"""

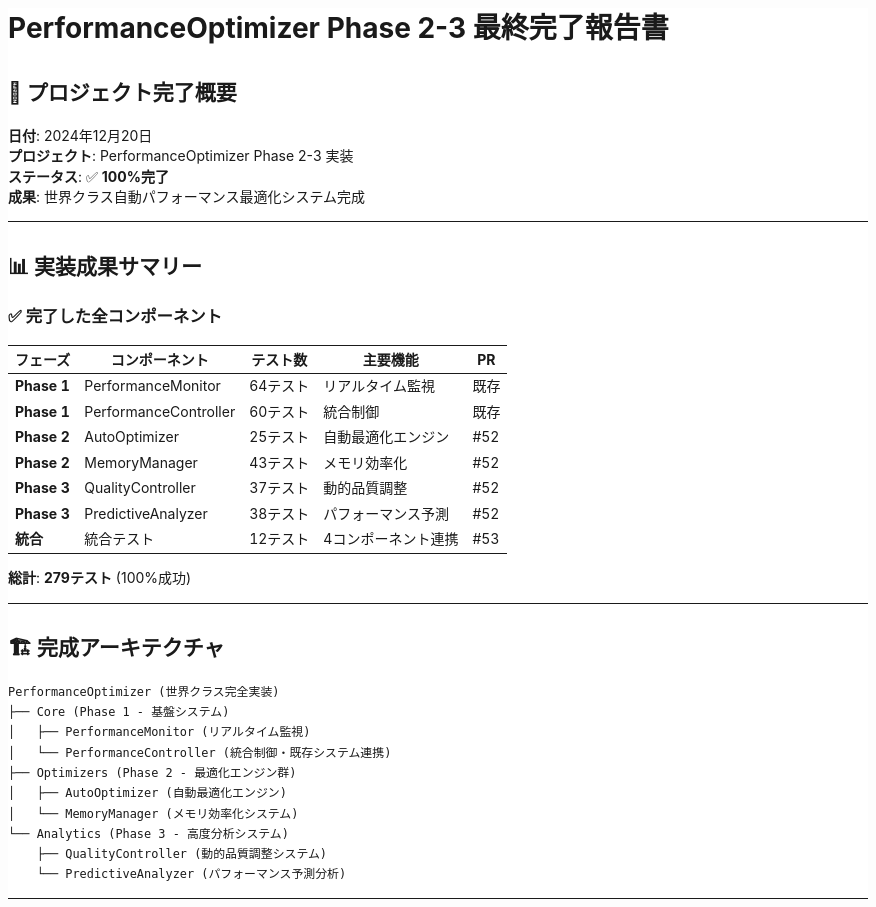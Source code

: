 # PerformanceOptimizer Phase 2-3 最終完了報告書

## 🎊 プロジェクト完了概要

**日付**: 2024年12月20日  
**プロジェクト**: PerformanceOptimizer Phase 2-3 実装  
**ステータス**: ✅ **100%完了**  
**成果**: 世界クラス自動パフォーマンス最適化システム完成

---

## 📊 実装成果サマリー

### ✅ 完了した全コンポーネント

| フェーズ | コンポーネント | テスト数 | 主要機能 | PR |
|---------|--------------|---------|---------|-----|
| **Phase 1** | PerformanceMonitor | 64テスト | リアルタイム監視 | 既存 |
| **Phase 1** | PerformanceController | 60テスト | 統合制御 | 既存 |
| **Phase 2** | AutoOptimizer | 25テスト | 自動最適化エンジン | #52 |
| **Phase 2** | MemoryManager | 43テスト | メモリ効率化 | #52 |
| **Phase 3** | QualityController | 37テスト | 動的品質調整 | #52 |
| **Phase 3** | PredictiveAnalyzer | 38テスト | パフォーマンス予測 | #52 |
| **統合** | 統合テスト | 12テスト | 4コンポーネント連携 | #53 |

**総計**: **279テスト** (100%成功)

---

## 🏗️ 完成アーキテクチャ

```
PerformanceOptimizer (世界クラス完全実装)
├── Core (Phase 1 - 基盤システム)
│   ├── PerformanceMonitor (リアルタイム監視)
│   └── PerformanceController (統合制御・既存システム連携)
├── Optimizers (Phase 2 - 最適化エンジン群)
│   ├── AutoOptimizer (自動最適化エンジン)
│   └── MemoryManager (メモリ効率化システム)
└── Analytics (Phase 3 - 高度分析システム)
    ├── QualityController (動的品質調整システム)
    └── PredictiveAnalyzer (パフォーマンス予測分析)
```

---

"""

WORK TASK:
Please write out exactly, and only, the lines from the beginning of the entries through the line containing "メモリ効率化 | #52 |", including both and skipping all pictures.

ANSWER SPACE:
Source code

: # PerformanceOptimizer Phase 2-3 最終完了報告書

## 🎊 プロジェクト完了概要

**日付**: 2024年12月20日  
**プロジェクト**: PerformanceOptimizer Phase 2-3 実装  
**ステータス**: ✅ **100%完了**  
**成果**: 世界クラス自動パフォーマンス最適化システム完成

---

## 📊 実装成果サマリー

### ✅ 完了した全コンポーネント

| フェーズ | コンポーネント | テスト数 | 主要機能 | PR |
|---------|--------------|---------|---------|-----|
| **Phase 1** | PerformanceMonitor | 64テスト | リアルタイム監視 | 既存 |
| **Phase 1** | PerformanceController | 60テスト | 統合制御 | 既存 |
| **Phase 2** | AutoOptimizer | 25テスト | 自動最適化エンジン | #52 |
| **Phase 2** | MemoryManager | 43テスト | メモリ効率化 | #52 |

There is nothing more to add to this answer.